Adauton Ezequiel Müller, Andréa Forgiarini Cecchin and Vanessa dos Santos Nogueira
RIAEE – Revista Ibero-Americana de Estudos em Educação, Araraquara, v. 18, n. 00, e023044, 2023. e-ISSN: 1982-5587
DOI: https://doi.org/10.21723/riaee.v18i00.17184 7
The democratization of access to higher education, resulting from the increase
in the number of Federal Institutions of Higher Education (IFES), courses and
vacancies, the internalization of the campuses of the same institutions, greater
territorial mobility via ENEM/SISU and the reservation of vacancies for
students originating in public schools, through quotas (Income, PPI – blacks,
browns and indigenous peoples - and People with Disabilities), radically
changed the profile of the recent generation of students in undergraduate
courses at federal universities and Cefets MG and RJ (BRASIL, 2019, p. 2,
our translation).
In addition, it should be noted that the mobility provided by the SISU has also changed
the reality of the IFES and their daily lives, and has demanded greater investments and funding
from the Federal Government in the field of AE actions, in addition to having caused important
structural changes in the functioning of this policy, in the sense of serving the student population
in their demands (housing, food, transportation, health care, etc.) to guarantee the conditions of
permanence at the university. This dynamic relationship between the increased demand for
actions and the need for greater funding, in a context adopted by the Federal Government, of
cuts in resources for the field of Education, becomes a major institutional challenge for the
management of resources in the daily life of the IFES.
According to Perske (2020, p. 116, our translation): “[...] This is an increasingly frequent
situation at IFES, being a challenge both for students and educational institutions, as keeping
students becomes more complex than providing them with access”.
As the author indicates, keeping students in their courses, in this context of cuts and
restrictions in Student Assistance funding, challenges students with socioeconomic
vulnerability and educational institutions in the search for new ways of acting to overcome such
difficulties. These issues reflect on the completion of courses and the development of the
learning process; therefore, they indicate the need for attention and require measures to
modify/expand the possibilities of support that have been provided by the IFES.

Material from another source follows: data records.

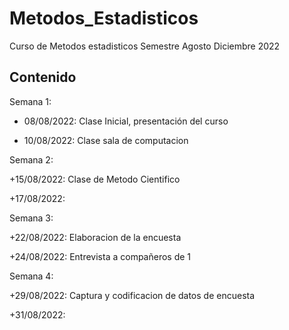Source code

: # Metodos_Estadisticos
Curso de Metodos estadisticos Semestre Agosto Diciembre 2022


## Contenido

Semana 1:

+ 08/08/2022: Clase Inicial, presentación del curso

+ 10/08/2022: Clase sala de computacion 

Semana 2:

+15/08/2022: Clase de Metodo Cientifico

+17/08/2022:

Semana 3:

+22/08/2022: Elaboracion de la encuesta

+24/08/2022: Entrevista a compañeros de 1

Semana 4: 

+29/08/2022: Captura y codificacion de datos de encuesta

+31/08/2022:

In the same sense, Pozobon (2019, p. 74, our translation) comments that:
[...] it is worth remembering that it is the transfer of resources that effectively
allows the AE policy to be implemented and guarantees the necessary
institutional conditions for the attendance of students and the effectiveness of
what is proposed. Without State investments in human and material financial
resources, there is no guarantee of social rights, even if these rights are
constituted in legislation.
The author warns about the importance of the issue of Student Assistance financing and
the transfer of resources for the effectiveness of the policy in its role of guaranteeing the
institutional conditions for the permanence of students.